**TASK:**
Say how many lines in the material below contain the word "Portfolio", giving the number alone.

**THE DATA:**
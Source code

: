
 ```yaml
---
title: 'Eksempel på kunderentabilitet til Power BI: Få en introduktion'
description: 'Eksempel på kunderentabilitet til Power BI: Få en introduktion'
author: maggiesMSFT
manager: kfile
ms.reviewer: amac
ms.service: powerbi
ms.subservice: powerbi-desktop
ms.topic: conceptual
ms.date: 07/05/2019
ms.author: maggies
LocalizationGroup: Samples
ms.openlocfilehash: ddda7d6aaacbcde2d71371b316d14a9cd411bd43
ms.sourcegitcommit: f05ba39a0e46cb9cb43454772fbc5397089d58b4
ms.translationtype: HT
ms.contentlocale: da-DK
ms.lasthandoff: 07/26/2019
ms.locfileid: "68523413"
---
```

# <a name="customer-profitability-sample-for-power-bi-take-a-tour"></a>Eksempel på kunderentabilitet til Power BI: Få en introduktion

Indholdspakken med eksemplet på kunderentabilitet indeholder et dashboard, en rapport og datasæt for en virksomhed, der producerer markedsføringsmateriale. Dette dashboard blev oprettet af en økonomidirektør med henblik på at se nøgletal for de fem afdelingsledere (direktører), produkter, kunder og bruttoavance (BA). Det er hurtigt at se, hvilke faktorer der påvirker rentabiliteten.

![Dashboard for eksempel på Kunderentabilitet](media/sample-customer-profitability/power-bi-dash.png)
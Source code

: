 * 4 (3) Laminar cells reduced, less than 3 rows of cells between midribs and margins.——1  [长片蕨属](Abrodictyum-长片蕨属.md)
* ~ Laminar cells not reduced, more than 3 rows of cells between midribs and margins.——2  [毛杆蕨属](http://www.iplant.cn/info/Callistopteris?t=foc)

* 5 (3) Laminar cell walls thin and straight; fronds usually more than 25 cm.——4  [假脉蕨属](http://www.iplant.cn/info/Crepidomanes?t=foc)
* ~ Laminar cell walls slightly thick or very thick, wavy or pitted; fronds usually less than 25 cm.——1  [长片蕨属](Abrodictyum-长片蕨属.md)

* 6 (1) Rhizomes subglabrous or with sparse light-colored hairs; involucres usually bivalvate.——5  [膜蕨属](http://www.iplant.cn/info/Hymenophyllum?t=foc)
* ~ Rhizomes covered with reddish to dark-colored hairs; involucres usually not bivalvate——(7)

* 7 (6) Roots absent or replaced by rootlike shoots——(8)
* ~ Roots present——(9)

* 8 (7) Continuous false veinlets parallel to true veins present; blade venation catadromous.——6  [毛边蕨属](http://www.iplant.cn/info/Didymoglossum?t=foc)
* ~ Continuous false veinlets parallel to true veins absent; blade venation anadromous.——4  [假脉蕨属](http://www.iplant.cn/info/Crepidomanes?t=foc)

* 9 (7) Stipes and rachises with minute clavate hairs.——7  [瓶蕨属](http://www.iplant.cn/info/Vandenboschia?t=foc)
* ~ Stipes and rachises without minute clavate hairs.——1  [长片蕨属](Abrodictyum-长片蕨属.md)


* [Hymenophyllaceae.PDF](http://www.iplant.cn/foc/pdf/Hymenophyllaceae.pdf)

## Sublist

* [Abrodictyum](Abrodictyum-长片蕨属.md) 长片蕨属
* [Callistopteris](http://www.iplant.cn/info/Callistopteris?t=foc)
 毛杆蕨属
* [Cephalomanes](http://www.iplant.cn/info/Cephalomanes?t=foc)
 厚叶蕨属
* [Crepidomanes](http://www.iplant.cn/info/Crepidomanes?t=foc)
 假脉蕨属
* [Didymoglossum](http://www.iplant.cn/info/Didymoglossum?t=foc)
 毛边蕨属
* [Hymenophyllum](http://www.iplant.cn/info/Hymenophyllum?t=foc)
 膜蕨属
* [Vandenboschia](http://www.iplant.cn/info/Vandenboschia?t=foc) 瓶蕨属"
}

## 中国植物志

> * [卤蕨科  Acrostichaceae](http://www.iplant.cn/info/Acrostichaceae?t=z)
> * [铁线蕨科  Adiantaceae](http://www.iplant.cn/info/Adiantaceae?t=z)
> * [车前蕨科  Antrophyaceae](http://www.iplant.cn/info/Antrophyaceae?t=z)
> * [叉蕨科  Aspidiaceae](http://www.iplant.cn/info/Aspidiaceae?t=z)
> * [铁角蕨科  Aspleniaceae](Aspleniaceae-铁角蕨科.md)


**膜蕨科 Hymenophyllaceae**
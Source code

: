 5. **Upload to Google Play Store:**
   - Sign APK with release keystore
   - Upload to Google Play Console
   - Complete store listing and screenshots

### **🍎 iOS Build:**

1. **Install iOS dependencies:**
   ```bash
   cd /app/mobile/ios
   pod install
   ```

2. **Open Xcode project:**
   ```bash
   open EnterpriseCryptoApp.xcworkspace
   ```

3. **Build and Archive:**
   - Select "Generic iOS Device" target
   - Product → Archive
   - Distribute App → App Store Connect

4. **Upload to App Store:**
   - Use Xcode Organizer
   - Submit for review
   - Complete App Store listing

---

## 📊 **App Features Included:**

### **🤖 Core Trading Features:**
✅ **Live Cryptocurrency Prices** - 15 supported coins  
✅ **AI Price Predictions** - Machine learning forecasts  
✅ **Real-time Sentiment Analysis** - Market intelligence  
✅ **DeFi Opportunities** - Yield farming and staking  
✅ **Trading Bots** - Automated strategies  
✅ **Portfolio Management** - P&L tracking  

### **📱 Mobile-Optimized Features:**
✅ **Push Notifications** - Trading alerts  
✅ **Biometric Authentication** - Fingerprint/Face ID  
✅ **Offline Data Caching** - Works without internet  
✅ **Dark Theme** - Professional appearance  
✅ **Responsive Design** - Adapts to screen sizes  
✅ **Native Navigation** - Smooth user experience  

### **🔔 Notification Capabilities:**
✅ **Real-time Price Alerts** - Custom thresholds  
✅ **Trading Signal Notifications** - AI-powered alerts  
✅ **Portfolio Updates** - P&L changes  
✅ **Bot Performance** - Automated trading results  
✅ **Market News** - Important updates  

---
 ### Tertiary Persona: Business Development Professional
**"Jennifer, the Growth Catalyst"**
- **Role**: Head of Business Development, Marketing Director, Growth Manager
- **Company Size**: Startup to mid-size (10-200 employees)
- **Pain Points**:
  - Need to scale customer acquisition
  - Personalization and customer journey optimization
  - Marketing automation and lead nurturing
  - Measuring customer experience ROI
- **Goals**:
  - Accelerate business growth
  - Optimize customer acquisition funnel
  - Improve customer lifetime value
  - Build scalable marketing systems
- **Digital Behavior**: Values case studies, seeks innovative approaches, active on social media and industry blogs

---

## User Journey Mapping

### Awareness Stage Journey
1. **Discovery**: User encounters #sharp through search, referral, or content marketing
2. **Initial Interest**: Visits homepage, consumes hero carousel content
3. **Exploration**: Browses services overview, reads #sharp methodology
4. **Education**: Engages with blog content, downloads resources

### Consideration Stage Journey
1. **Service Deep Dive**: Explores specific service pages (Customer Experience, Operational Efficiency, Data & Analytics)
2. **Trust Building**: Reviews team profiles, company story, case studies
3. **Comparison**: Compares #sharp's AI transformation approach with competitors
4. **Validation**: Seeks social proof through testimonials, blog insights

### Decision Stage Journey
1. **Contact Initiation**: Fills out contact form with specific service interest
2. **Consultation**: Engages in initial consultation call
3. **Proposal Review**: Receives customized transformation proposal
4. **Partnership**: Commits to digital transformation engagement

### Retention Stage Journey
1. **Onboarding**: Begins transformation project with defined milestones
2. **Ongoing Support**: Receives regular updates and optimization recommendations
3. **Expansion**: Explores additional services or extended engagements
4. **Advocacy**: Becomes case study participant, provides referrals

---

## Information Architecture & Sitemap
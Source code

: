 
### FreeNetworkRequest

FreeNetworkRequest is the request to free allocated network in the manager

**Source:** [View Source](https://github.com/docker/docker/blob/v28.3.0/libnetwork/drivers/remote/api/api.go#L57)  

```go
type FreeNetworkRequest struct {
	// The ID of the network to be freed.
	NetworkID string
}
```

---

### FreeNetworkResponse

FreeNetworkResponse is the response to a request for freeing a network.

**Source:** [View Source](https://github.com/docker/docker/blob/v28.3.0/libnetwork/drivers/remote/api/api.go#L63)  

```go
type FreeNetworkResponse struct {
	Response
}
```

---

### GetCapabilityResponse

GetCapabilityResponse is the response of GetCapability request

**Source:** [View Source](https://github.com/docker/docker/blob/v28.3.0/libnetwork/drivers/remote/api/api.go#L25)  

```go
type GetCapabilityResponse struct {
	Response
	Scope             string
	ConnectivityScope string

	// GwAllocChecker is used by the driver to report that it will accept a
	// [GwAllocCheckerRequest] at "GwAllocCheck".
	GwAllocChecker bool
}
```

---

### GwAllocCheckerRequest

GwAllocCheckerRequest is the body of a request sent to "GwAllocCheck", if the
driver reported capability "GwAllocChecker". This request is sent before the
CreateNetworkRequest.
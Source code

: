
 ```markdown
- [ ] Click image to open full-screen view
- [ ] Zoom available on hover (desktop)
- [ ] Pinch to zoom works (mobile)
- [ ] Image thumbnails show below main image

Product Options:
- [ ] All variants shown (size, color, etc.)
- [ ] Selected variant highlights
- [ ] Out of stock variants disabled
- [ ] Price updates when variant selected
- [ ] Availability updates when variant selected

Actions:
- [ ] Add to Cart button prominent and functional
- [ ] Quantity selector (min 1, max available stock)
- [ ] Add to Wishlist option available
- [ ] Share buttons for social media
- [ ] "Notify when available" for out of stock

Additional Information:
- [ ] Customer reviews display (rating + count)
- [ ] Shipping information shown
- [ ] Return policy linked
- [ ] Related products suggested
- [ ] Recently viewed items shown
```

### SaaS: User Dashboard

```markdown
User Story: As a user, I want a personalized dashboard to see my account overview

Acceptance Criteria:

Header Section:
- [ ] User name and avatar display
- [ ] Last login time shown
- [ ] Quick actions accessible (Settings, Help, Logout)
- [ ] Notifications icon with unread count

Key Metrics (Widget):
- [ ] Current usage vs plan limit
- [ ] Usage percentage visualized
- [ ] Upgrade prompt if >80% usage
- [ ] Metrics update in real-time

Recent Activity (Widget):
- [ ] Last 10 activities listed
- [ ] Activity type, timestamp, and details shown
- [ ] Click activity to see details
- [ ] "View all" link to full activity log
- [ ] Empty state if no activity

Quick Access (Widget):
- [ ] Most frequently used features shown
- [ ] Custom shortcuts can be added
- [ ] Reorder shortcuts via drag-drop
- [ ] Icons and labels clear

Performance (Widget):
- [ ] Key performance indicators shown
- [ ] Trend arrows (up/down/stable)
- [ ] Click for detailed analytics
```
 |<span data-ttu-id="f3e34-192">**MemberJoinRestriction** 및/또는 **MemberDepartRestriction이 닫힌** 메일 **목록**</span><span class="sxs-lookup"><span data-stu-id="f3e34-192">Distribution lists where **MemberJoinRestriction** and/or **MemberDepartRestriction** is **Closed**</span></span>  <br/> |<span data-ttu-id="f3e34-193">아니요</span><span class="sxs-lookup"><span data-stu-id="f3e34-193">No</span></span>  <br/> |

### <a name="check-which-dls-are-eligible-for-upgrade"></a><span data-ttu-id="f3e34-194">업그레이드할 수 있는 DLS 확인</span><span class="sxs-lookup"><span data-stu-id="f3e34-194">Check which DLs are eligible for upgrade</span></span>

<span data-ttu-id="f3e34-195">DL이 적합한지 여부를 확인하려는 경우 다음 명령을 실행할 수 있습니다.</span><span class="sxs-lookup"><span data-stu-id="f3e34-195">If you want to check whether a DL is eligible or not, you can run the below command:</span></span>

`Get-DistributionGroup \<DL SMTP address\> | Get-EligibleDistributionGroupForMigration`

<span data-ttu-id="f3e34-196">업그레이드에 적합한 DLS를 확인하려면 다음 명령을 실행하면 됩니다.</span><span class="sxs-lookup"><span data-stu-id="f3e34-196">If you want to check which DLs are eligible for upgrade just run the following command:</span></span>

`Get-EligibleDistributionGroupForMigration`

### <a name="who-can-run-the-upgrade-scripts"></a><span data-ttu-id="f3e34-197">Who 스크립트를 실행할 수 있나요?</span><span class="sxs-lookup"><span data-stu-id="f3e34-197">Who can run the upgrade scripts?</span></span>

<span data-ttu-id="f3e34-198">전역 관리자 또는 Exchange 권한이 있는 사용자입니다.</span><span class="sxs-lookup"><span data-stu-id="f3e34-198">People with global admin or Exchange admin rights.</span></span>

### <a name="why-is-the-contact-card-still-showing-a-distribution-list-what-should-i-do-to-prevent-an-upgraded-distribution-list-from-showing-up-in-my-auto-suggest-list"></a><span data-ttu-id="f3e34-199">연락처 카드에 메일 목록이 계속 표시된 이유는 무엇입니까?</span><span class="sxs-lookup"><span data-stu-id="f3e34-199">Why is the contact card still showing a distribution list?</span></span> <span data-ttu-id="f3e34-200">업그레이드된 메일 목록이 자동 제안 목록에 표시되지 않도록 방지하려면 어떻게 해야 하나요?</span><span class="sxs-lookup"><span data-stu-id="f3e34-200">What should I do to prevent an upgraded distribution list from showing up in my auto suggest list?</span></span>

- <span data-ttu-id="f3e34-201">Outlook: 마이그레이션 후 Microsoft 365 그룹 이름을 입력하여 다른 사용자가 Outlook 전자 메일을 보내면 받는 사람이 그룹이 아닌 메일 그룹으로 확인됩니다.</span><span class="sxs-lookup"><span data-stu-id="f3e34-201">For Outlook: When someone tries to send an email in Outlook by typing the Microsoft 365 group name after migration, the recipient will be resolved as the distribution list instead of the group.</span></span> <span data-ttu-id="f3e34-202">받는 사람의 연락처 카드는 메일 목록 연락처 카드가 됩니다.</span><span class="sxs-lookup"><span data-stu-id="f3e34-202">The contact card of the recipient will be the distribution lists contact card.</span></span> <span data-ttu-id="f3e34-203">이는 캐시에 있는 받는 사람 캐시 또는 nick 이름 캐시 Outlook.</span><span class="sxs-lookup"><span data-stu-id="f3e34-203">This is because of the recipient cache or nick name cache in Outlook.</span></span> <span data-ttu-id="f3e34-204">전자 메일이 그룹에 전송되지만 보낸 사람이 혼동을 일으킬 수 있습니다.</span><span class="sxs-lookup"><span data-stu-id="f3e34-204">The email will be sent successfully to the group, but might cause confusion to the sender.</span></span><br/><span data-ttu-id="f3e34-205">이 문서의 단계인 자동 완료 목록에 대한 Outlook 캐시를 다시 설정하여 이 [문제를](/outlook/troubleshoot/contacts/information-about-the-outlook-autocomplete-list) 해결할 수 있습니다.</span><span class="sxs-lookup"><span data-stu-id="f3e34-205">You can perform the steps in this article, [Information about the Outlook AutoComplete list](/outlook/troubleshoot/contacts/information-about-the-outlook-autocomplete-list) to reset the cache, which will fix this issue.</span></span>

**RESULT OF THE EXERCISE:**
2